Wood and Riley are members of the Riverfront Marines Detachment 1132 in North Augusta. Wood says that he was invited to join the group after some members saw him in Sam's Club wearing his Iwo Jima Survivor baseball cap.

Riley says he and the other members of the Riverfront Marines think very highly of Wood and that they all have a tremendous amount of respect for him because of his military service during World War II.

"Every man in the Riverfront Marines has treated me great. They made my life worth living after my wife died about four years ago," Wood said.
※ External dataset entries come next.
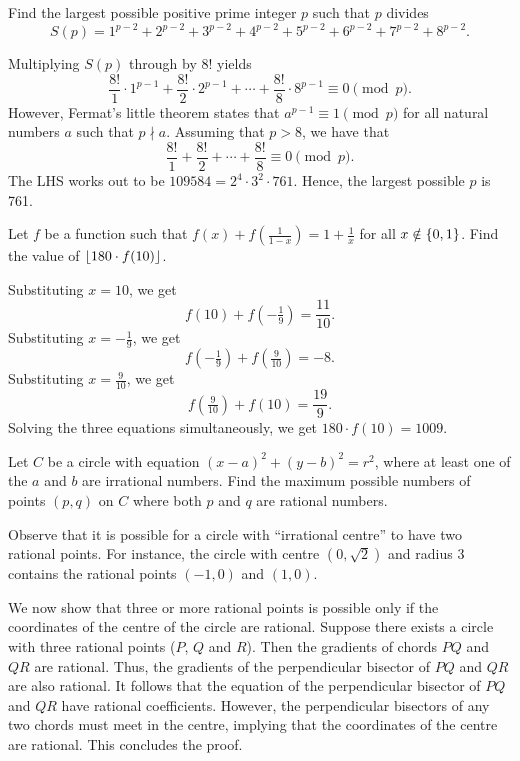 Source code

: \begin{question}[761]\label{A::2024-O-1-19}
    Find the largest possible positive prime integer $p$ such that $p$ divides \[S(p) = 1^{p-2} + 2^{p-2} + 3^{p-2} + 4^{p-2} + 5^{p-2} + 6^{p-2} + 7^{p-2} + 8^{p-2}.\]
\end{question}

Multiplying $S(p)$ through by $8!$ yields \[\frac{8!}{1} \cdot 1^{p-1} + \frac{8!}{2} \cdot 2^{p-1} + \cdots + \frac{8!}{8} \cdot 8^{p-1}\equiv 0 \pmod{p}.\] However, Fermat's little theorem states that $a^{p-1} \equiv 1 \pmod{p}$ for all natural numbers $a$ such that $p \nmid a$. Assuming that $p > 8$, we have that \[\frac{8!}{1} + \frac{8!}{2} + \cdots + \frac{8!}{8} \equiv 0 \pmod{p}.\] The LHS works out to be $109584 = 2^4 \cdot 3^2 \cdot 761$. Hence, the largest possible $p$ is 761.

\begin{question}[1009]\label{A::2024-O-1-20}
    Let $f$ be a function such that $f(x) + f(\frac{1}{1-x}) = 1 + \frac1x$ for all $x \notin \left\lbrace 0, 1 \right\rbrace$. Find the value of $\left\lfloor 180 \cdot f(10) \right\rfloor$.
\end{question}

Substituting $x = 10$, we get \[f(10) + f(-\tfrac19) = \frac{11}{10}.\] Substituting $x = -\frac19$, we get \[f(-\tfrac19) + f(\tfrac9{10}) = -8.\] Substituting $x = \frac9{10}$, we get \[f(\tfrac9{10}) + f(10) = \frac{19}9.\] Solving the three equations simultaneously, we get $180 \cdot f(10) = 1009$.

\begin{question}[2]\label{A::2024-O-1-21}
    Let $C$ be a circle with equation $(x-a)^2 + (y-b)^2 = r^2$, where at least one of the $a$ and $b$ are irrational numbers. Find the maximum possible numbers of points $(p,q)$ on $C$ where both $p$ and $q$ are rational numbers.
\end{question}

Observe that it is possible for a circle with ``irrational centre'' to have two rational points. For instance, the circle with centre $(0, \sqrt2)$ and radius 3 contains the rational points $(-1, 0)$ and $(1, 0)$. 

We now show that three or more rational points is possible only if the coordinates of the centre of the circle are rational. Suppose there exists a circle with three rational points ($P$, $Q$ and $R$). Then the gradients of chords $PQ$ and $QR$ are rational. Thus, the gradients of the perpendicular bisector of $PQ$ and $QR$ are also rational. It follows that the equation of the perpendicular bisector of $PQ$ and $QR$ have rational coefficients. However, the perpendicular bisectors of any two chords must meet in the centre, implying that the coordinates of the centre are rational. This concludes the proof.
Wood says he has watched many movies based on the Battle of Iwo Jima, and while they might come close to re-creating the event, none can really capture what it was like. "They are not a hundred percent real, and they do a good job, but you had to be there to really know what it was like," Wood said.

Wood, a native of Hiawassee, Ga., says he joined up at 18 because he felt it was the patriotic thing to do, and he's proud that he had the chance to serve.

While Wood might not consider himself a hero, Riley does and says getting to attend the reunion and meet all of the World War II veterans was the chance of a lifetime.

"To be in that company of those children of the Depression, of those brave boys, was absolutely amazing," Riley said. "It was inspirational just to be in the presence of those guys. When you're in that company, it doesn't take long to figure out why they are the greatest generation."

The history

The Battle of Iwo Jima, fought Feb. 19-March 26, 1945, was one of the fiercest battles in the Pacific Campaign during World War II.

American casualties amounted to more than 6,800 killed and about 19,000 wounded.

Japanese casualties amounted to between about 17,800 and 18,300 killed. Only 216 Japanese soldiers were captured.

The battle gave rise to one of the most iconic photos of World War II.

On Feb. 23, 1945, five U.S. Marines and a Navy corpsman raised the American flag on Mount Suribachi, above Japanese soil.

Associated Press photographer Joe Rosenthal's shot of the flag-raising, which won the Pulitzer Prize, helped rally the nation behind the war effort and remains closely tied to the Marine tradition.

Rosenthal captured the second flag raised after the first one was deemed too small.

Songs and movies have added to the image created that day:

- The 1949 John Wayne film Sands of Iwo Jima dramatized the battle.

- The 2006 Clint Eastwood film Flags of Our Fathers told the stories of the soldiers and their return to the U.S.

- The Ballad of Ira Hayes, recorded by Johnny Cash and others, told the story of an American Indian who helped raise the flag, became a war hero and died in anonymity of alcoholism in 1955.